Your task is to copy each line of the records that includes the string "nuevos".

* [Data extract]
_ _ _ _
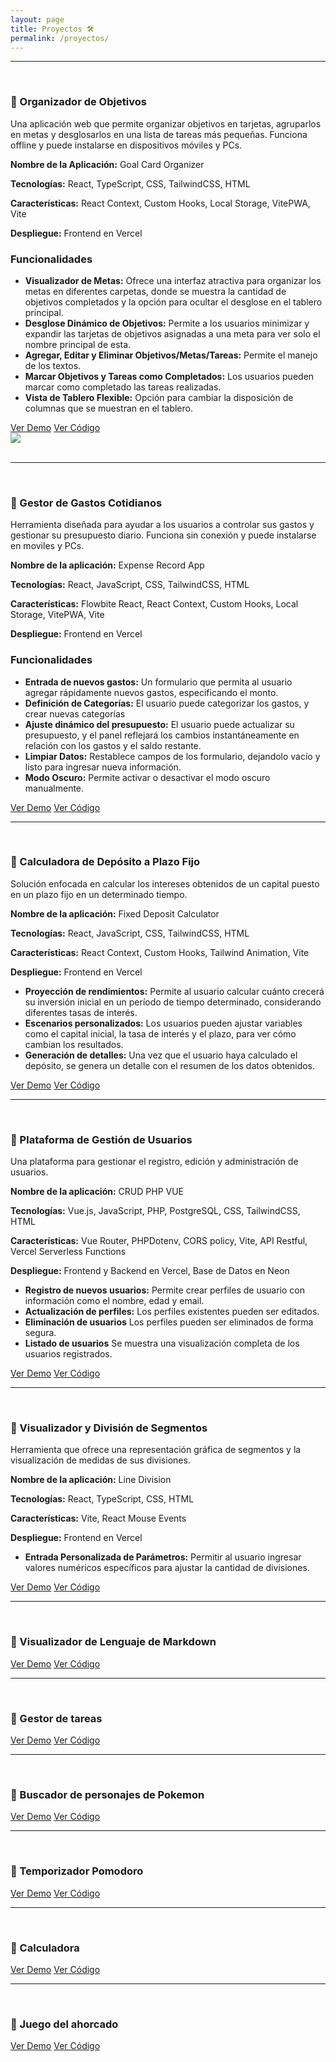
 ```yaml
---
layout: page
title: Proyectos 🛠️
permalink: /proyectos/
---
```

---
<br/>  

### 📌 Organizador de Objetivos
Una aplicación web que permite organizar objetivos en tarjetas, agruparlos en metas y desglosarlos en una lista de tareas más pequeñas. Funciona offline y puede instalarse en dispositivos móviles y PCs.

**Nombre de la Aplicación:** Goal Card Organizer

**Tecnologías:** React, TypeScript, CSS, TailwindCSS, HTML  

**Características:** React Context, Custom Hooks, Local Storage, VitePWA, Vite

**Despliegue:** Frontend en Vercel

### Funcionalidades

- **Visualizador de Metas:** Ofrece una interfaz atractiva para organizar los metas en diferentes carpetas, donde se muestra la cantidad de objetivos completados y la opción para ocultar el desglose en el tablero principal.
- **Desglose Dinámico de Objetivos:** Permite a los usuarios minimizar y expandir las tarjetas de objetivos asignadas a una meta para ver solo el nombre principal de esta.
- **Agregar, Editar y Eliminar Objetivos/Metas/Tareas:** Permite el manejo de los textos.
- **Marcar Objetivos y Tareas como Completados:** Los usuarios pueden marcar como completado las tareas realizadas.
- **Vista de Tablero Flexible:** Opción para cambiar la disposición de columnas que se muestran en el tablero.  
  

<div class="inside-page__btn-container inside-page__btn-projects">
  <a href="#" class="inside-page__btn inside-page__btn--city">Ver Demo</a>
  <a href="#" class="inside-page__btn inside-page__btn--city">Ver Código</a>
</div>  
<div class="imagen-dentro"><img src="#"/></div>  
<br/>  

---
<br/>

### 📌 Gestor de Gastos Cotidianos
Herramienta diseñada para ayudar a los usuarios a controlar sus gastos y gestionar su presupuesto diario.
Funciona sin conexión y puede instalarse en moviles y PCs.

**Nombre de la aplicación:** Expense Record App  

**Tecnologías:** React, JavaScript, CSS, TailwindCSS, HTML  

**Características:** Flowbite React, React Context, Custom Hooks, Local Storage, VitePWA, Vite  

**Despliegue:** Frontend en Vercel  

### Funcionalidades

- **Entrada de nuevos gastos:** Un formulario que permita al usuario agregar rápidamente nuevos gastos, especificando el monto.
- **Definición de Categorías:** El usuario puede categorizar los gastos, y crear nuevas categorías
- **Ajuste dinámico del presupuesto:** El usuario puede actualizar su presupuesto, y el panel reflejará los cambios instantáneamente en relación con los gastos y el saldo restante.
- **Limpiar Datos:** Restablece campos de los formulario, dejandolo vacío y listo para ingresar nueva información.
- **Modo Oscuro:** Permite activar o desactivar el modo oscuro manualmente.
  
<div class="inside-page__btn-container inside-page__btn-projects">
  <a href="#" class="inside-page__btn inside-page__btn--city">Ver Demo</a>
  <a href="#" class="inside-page__btn inside-page__btn--city">Ver Código</a>
</div>

---
<br/>  

### 📌 Calculadora de Depósito a Plazo Fijo
Solución enfocada en calcular los intereses obtenidos de un capital puesto en un plazo fijo en un determinado tiempo.

**Nombre de la aplicación:** Fixed Deposit Calculator  

**Tecnologías:** React, JavaScript, CSS, TailwindCSS, HTML  

**Características:** React Context, Custom Hooks, Tailwind Animation, Vite  

**Despliegue:** Frontend en Vercel  

- **Proyección de rendimientos:** Permite al usuario calcular cuánto crecerá su inversión inicial en un período de tiempo determinado, considerando diferentes tasas de interés.
- **Escenarios personalizados:** Los usuarios pueden ajustar variables como el capital inicial, la tasa de interés y el plazo, para ver cómo cambian los resultados.
- **Generación de detalles:** Una vez que el usuario haya calculado el depósito, se genera un detalle con el resumen de los datos obtenidos.

<div class="inside-page__btn-container inside-page__btn-projects">
  <a href="#" class="inside-page__btn inside-page__btn--city">Ver Demo</a>
  <a href="#" class="inside-page__btn inside-page__btn--city">Ver Código</a>
</div>

---
<br/>  

### 🔸 Plataforma de Gestión de Usuarios
Una plataforma para gestionar el registro, edición y administración de usuarios.

**Nombre de la aplicación:** CRUD PHP VUE

**Tecnologías:** Vue.js, JavaScript, PHP, PostgreSQL, CSS, TailwindCSS, HTML  

**Características:** Vue Router, PHPDotenv, CORS policy, Vite, API Restful, Vercel Serverless Functions  

**Despliegue:** Frontend y Backend en Vercel, Base de Datos en Neon  
  
- **Registro de nuevos usuarios:** Permite crear perfiles de usuario con información como el nombre, edad y email.
- **Actualización de perfiles:** Los perfiles existentes pueden ser editados.
- **Eliminación de usuarios** Los perfiles pueden ser eliminados de forma segura.
- **Listado de usuarios** Se muestra una visualización completa de los usuarios registrados.
  

<div class="inside-page__btn-container inside-page__btn-projects">
  <a href="#" class="inside-page__btn inside-page__btn--city">Ver Demo</a>
  <a href="#" class="inside-page__btn inside-page__btn--city">Ver Código</a>
</div>

---
<br/>  

### 🔸 Visualizador y División de Segmentos
Herramienta que ofrece una representación gráfica de segmentos y la visualización de medidas de sus divisiones.

**Nombre de la aplicación:** Line Division

**Tecnologías:** React, TypeScript, CSS, HTML  

**Características:** Vite, React Mouse Events  

**Despliegue:** Frontend en Vercel  

- **Entrada Personalizada de Parámetros:** Permitir al usuario ingresar valores numéricos específicos para ajustar la cantidad de divisiones.

<div class="inside-page__btn-container inside-page__btn-projects">
  <a href="#" class="inside-page__btn inside-page__btn--city">Ver Demo</a>
  <a href="#" class="inside-page__btn inside-page__btn--city">Ver Código</a>
</div>

---
<br/>  

### 🔸 Visualizador de Lenguaje de Markdown

<div class="inside-page__btn-container inside-page__btn-projects">
  <a href="#" class="inside-page__btn inside-page__btn--city">Ver Demo</a>
  <a href="#" class="inside-page__btn inside-page__btn--city">Ver Código</a>
</div>

---
<br/>  

### 🔸 Gestor de tareas

<div class="inside-page__btn-container inside-page__btn-projects">
  <a href="#" class="inside-page__btn inside-page__btn--city">Ver Demo</a>
  <a href="#" class="inside-page__btn inside-page__btn--city">Ver Código</a>
</div>

---
<br/>  

### 🔸 Buscador de personajes de Pokemon


<div class="inside-page__btn-container inside-page__btn-projects">
  <a href="#" class="inside-page__btn inside-page__btn--city">Ver Demo</a>
  <a href="#" class="inside-page__btn inside-page__btn--city">Ver Código</a>
</div>

---
<br/>  

### 🔸 Temporizador Pomodoro

<div class="inside-page__btn-container inside-page__btn-projects">
  <a href="#" class="inside-page__btn inside-page__btn--city">Ver Demo</a>
  <a href="#" class="inside-page__btn inside-page__btn--city">Ver Código</a>
</div>

---
<br/>  

### 🔸 Calculadora

<div class="inside-page__btn-container inside-page__btn-projects">
  <a href="#" class="inside-page__btn inside-page__btn--city">Ver Demo</a>
  <a href="#" class="inside-page__btn inside-page__btn--city">Ver Código</a>
</div>

---
<br/>  

### 🔸 Juego del ahorcado

<div class="inside-page__btn-container inside-page__btn-projects">
  <a href="#" class="inside-page__btn inside-page__btn--city">Ver Demo</a>
  <a href="#" class="inside-page__btn inside-page__btn--city">Ver Código</a>
</div>

<!-- Mostrar post por categoría Proyectos -->

<!-- 
<div class="home">
  {%- assign category_name = "proyectos" -%}

  {%- if site.paginate -%}
    {% assign posts = paginator.posts | where: "categories", category_name %}
  {%- else -%}
    {% assign posts = site.posts | where: "categories", category_name %}
  {%- endif -%}

  {%- if posts.size > 0 -%}
    {%- if page.list_title -%}
      <h2 class="post-list-heading">{{ page.list_title }}</h2>
    {%- endif -%}
    <ul class="post-list">
      {%- assign date_format = site.minima.date_format | default: "%b %-d, %Y" -%}
      {%- for post in posts -%}
      <li>
        <span class="post-meta">{{ post.date | date: date_format }}</span>
        <h3>
          <a class="post-link" href="{{ post.url | relative_url }}">
            {{ post.title | escape }}
          </a>
        </h3>
        {%- if site.show_excerpts -%}
          {{ post.excerpt }}
        {%- endif -%}
      </li>
      {%- endfor -%}
    </ul>

    {%- if site.paginate -%}
      <div class="pager">
        <ul class="pagination">
        {%- if paginator.previous_page %}
          <li><a href="{{ paginator.previous_page_path | relative_url }}" class="previous-page">{{ paginator.previous_page }}</a></li>
        {%- else %}
          <li><div class="pager-edge">•</div></li>
        {%- endif %}
          <li><div class="current-page">{{ paginator.page }}</div></li>
        {%- if paginator.next_page %}
          <li><a href="{{ paginator.next_page_path | relative_url }}" class="next-page">{{ paginator.next_page }}</a></li>
        {%- else %}
          <li><div class="pager-edge">•</div></li>
        {%- endif %}
        </ul>
      </div>
    {%- endif %}

  {%- endif -%}

</div>
 -->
_ _ _ _
* [Solution]
- **Entrada de nuevos gastos:** Un formulario que permita al usuario agregar rápidamente nuevos gastos, especificando el monto.
- **Registro de nuevos usuarios:** Permite crear perfiles de usuario con información como el nombre, edad y email.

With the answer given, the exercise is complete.